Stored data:

____________

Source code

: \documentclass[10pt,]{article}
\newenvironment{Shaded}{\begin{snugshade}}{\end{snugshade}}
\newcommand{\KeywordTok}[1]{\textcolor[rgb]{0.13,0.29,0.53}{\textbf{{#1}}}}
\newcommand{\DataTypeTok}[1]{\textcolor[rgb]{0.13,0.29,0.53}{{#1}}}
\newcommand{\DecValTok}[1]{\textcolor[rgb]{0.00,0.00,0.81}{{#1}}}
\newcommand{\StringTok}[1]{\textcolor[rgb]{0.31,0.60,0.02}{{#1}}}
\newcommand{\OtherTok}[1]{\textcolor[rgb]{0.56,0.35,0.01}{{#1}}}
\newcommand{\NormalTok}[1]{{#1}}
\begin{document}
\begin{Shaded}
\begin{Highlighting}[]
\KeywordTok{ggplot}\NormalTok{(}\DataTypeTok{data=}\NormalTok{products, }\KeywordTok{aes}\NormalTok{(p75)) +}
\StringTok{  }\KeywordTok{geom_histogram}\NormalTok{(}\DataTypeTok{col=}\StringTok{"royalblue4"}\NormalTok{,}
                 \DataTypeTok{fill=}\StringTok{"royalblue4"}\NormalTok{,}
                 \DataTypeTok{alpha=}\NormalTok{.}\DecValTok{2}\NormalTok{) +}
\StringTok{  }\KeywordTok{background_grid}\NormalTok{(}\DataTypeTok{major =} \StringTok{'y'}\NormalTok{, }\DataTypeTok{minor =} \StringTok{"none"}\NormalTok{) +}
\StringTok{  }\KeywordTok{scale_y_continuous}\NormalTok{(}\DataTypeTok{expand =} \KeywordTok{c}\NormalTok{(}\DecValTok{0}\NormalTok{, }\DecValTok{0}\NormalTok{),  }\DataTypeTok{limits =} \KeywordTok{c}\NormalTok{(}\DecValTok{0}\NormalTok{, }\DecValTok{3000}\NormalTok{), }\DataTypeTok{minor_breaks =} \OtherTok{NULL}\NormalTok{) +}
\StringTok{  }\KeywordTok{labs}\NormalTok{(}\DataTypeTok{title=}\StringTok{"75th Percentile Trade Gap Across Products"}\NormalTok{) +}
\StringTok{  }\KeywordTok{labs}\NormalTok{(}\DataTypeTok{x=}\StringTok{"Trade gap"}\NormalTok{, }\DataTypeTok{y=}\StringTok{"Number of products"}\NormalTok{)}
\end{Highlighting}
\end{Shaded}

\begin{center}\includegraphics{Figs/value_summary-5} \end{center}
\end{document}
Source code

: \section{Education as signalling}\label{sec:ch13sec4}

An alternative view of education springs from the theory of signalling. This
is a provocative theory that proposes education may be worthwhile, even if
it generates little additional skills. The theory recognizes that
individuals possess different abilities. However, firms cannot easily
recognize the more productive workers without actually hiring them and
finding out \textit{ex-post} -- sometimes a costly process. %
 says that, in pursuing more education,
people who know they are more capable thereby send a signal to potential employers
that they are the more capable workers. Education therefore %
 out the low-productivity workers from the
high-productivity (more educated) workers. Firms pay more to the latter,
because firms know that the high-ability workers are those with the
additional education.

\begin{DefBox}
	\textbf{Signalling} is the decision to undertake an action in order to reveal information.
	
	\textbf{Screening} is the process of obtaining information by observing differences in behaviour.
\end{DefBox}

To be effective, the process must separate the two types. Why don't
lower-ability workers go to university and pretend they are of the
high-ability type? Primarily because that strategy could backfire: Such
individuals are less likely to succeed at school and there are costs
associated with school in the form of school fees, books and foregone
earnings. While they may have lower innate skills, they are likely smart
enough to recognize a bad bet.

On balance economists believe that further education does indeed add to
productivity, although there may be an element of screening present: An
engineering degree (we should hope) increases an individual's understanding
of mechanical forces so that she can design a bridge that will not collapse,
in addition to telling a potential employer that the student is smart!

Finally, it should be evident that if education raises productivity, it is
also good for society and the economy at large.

____________

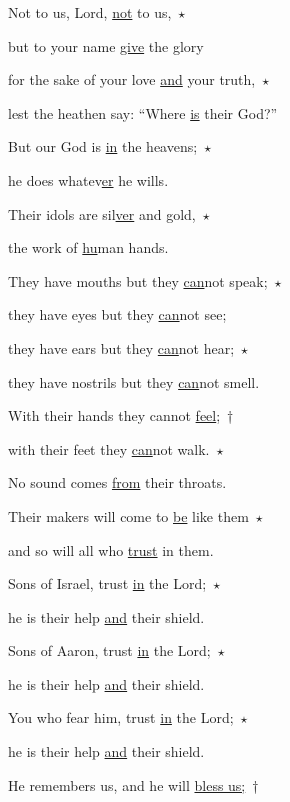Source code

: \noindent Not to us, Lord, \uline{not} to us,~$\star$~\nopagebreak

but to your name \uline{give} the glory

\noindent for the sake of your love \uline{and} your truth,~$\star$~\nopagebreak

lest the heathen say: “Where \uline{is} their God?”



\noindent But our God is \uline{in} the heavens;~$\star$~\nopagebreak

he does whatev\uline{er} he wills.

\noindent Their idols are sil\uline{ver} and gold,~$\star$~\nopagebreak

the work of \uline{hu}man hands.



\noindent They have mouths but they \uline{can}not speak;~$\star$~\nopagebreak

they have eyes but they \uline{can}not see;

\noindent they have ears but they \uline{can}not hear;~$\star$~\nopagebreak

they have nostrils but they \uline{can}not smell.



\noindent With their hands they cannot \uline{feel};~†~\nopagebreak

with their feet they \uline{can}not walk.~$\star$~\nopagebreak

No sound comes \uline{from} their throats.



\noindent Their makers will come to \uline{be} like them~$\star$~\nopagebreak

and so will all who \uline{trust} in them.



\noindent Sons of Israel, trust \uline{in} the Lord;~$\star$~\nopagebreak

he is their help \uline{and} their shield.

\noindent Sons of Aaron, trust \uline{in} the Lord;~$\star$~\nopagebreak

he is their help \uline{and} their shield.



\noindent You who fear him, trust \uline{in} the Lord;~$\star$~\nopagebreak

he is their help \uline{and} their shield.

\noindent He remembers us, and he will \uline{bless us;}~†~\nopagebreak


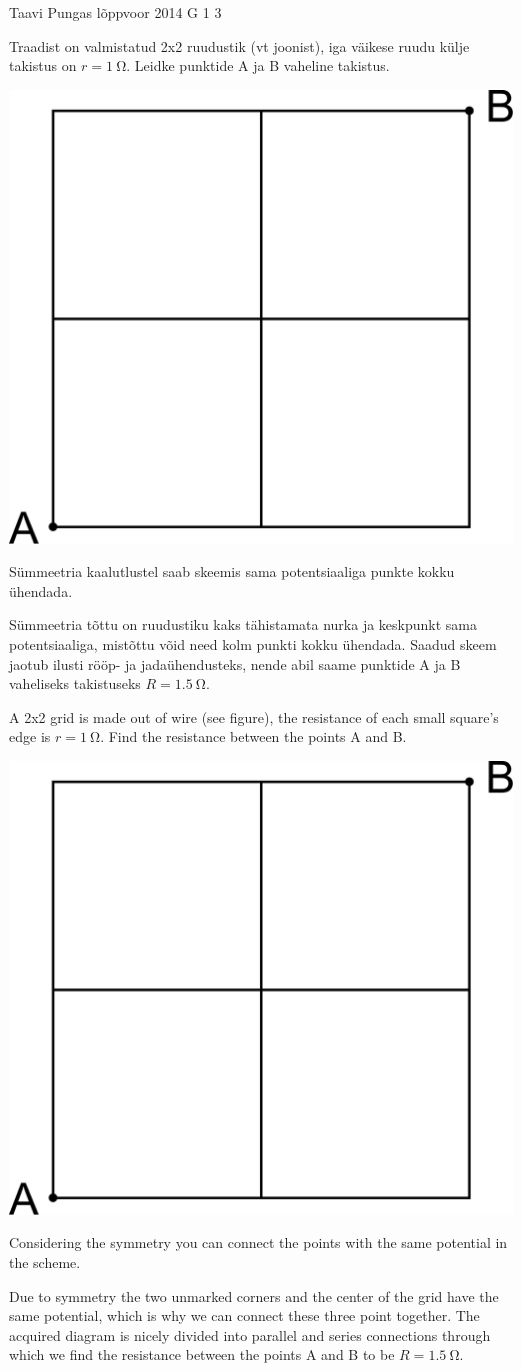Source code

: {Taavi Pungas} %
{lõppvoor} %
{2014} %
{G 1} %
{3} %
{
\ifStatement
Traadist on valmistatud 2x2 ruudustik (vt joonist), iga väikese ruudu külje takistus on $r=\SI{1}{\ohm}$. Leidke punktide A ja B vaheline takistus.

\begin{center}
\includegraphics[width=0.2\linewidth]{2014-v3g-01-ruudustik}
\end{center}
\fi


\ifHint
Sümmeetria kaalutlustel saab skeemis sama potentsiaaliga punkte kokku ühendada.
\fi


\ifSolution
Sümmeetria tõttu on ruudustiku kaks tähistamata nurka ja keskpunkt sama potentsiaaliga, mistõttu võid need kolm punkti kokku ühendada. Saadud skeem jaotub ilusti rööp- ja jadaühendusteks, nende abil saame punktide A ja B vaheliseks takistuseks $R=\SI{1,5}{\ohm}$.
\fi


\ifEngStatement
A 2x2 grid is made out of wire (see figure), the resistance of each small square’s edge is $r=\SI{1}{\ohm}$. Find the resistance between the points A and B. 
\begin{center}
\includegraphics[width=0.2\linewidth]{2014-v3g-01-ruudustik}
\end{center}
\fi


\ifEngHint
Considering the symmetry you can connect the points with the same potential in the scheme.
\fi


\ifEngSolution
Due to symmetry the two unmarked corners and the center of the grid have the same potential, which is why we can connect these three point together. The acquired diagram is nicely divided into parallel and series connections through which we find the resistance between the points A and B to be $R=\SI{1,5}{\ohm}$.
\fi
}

____________

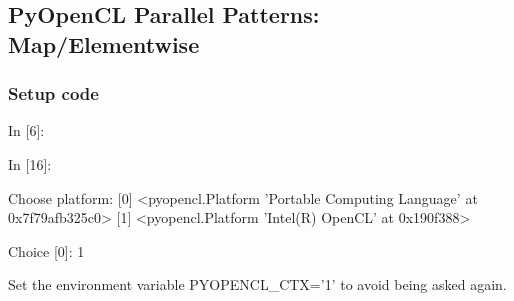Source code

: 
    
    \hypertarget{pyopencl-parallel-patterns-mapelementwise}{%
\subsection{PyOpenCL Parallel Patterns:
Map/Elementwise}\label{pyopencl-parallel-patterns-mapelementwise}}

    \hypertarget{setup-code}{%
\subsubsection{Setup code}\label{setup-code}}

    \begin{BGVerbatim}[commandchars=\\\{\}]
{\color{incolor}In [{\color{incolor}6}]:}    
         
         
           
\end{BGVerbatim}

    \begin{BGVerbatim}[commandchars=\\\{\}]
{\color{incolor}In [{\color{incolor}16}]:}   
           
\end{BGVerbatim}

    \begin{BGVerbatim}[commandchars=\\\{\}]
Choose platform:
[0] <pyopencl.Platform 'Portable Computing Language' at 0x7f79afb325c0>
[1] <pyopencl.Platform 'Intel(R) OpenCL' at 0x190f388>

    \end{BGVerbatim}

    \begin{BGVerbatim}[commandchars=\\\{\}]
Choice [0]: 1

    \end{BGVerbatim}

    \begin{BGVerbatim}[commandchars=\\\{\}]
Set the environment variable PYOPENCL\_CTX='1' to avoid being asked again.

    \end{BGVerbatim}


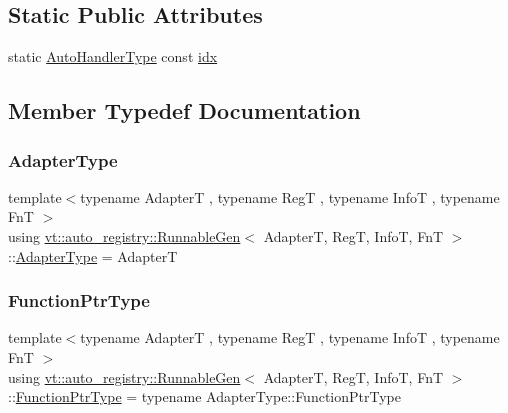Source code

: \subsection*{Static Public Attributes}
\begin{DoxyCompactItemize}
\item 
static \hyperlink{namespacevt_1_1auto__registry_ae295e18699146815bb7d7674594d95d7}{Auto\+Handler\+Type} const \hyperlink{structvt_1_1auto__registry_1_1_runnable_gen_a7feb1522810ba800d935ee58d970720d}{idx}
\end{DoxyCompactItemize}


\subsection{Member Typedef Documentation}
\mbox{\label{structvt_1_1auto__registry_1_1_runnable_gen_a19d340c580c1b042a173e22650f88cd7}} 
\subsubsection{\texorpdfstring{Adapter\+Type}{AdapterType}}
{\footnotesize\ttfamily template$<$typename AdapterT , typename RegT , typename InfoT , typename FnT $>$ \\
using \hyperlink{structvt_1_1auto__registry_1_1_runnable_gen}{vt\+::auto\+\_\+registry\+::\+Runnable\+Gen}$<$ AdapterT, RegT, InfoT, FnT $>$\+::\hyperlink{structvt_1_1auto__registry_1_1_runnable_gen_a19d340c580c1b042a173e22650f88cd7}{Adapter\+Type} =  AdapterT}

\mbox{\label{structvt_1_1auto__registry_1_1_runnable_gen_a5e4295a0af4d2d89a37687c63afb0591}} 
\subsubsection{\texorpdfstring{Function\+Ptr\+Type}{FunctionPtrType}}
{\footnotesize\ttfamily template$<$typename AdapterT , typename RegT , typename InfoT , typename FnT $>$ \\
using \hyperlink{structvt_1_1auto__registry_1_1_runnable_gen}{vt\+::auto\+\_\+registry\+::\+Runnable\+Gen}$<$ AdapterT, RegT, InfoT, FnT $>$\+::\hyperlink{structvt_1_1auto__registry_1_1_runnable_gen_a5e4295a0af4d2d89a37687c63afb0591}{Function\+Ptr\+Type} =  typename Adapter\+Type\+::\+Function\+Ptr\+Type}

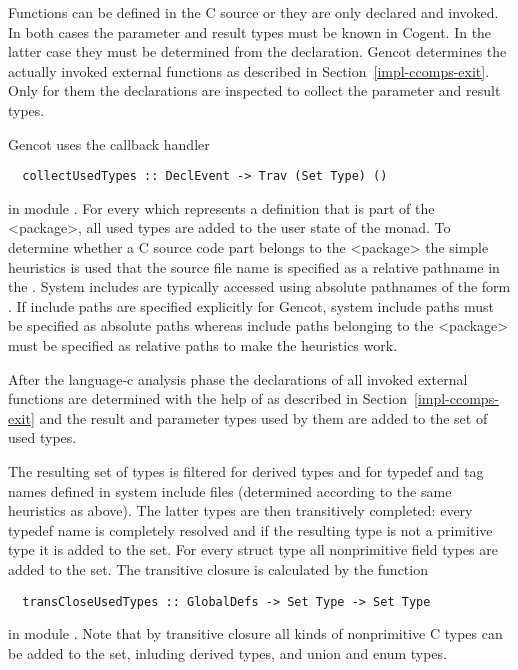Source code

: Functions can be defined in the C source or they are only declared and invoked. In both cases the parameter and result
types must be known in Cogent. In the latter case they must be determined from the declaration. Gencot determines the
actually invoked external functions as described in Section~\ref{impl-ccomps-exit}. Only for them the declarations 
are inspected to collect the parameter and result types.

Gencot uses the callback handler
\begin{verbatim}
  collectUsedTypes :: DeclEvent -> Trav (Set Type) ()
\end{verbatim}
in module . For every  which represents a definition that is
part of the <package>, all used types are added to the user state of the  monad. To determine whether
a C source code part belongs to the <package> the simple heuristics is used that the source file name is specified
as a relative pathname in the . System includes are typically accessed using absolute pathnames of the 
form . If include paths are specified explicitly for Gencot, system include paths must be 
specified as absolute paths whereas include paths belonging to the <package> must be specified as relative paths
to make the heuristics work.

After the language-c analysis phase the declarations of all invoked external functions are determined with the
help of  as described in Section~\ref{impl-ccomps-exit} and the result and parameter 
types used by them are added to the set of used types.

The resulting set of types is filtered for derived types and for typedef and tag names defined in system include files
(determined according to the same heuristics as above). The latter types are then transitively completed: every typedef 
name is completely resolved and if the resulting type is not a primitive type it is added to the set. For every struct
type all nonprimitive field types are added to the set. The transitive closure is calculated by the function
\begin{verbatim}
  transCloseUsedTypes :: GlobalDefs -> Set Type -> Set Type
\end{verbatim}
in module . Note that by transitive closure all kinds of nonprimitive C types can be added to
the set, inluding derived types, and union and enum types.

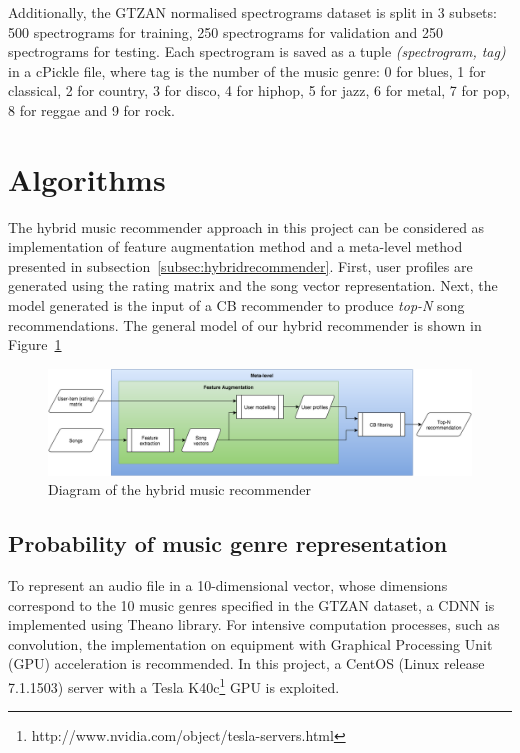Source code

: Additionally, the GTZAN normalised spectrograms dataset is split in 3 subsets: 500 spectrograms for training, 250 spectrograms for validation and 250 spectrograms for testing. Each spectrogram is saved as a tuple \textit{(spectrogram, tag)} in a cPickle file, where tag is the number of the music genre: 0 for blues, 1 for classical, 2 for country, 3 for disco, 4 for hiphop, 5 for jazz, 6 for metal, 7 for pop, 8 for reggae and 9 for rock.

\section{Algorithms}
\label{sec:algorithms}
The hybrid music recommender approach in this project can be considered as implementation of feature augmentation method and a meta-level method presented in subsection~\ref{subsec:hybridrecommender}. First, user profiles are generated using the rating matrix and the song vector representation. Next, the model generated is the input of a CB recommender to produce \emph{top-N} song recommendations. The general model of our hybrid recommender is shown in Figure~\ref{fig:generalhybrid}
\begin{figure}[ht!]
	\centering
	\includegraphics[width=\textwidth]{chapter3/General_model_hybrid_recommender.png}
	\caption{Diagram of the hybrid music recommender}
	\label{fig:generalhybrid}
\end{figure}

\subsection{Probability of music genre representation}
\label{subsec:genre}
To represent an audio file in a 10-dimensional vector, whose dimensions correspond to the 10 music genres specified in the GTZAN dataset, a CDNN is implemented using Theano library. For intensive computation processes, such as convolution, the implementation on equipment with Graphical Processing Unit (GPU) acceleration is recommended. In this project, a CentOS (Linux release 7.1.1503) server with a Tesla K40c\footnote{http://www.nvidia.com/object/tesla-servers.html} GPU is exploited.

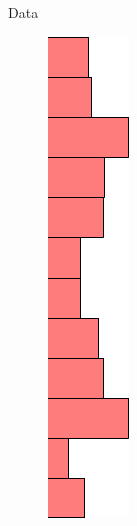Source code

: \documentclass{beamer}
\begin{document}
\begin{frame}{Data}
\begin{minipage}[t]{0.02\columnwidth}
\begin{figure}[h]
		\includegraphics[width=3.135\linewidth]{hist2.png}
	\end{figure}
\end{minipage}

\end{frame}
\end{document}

____________

• **Exercise prompt**:
Take the line above containing "to make the heuristics work.", the line containing "(determined according to", and all lines in between, and copy them exactly without anything else.

• **Solution**:
to make the heuristics work.

After the language-c analysis phase the declarations of all invoked external functions are determined with the
help of  as described in Section~\ref{impl-ccomps-exit} and the result and parameter 
types used by them are added to the set of used types.

The resulting set of types is filtered for derived types and for typedef and tag names defined in system include files
(determined according to the same heuristics as above). The latter types are then transitively completed: every typedef 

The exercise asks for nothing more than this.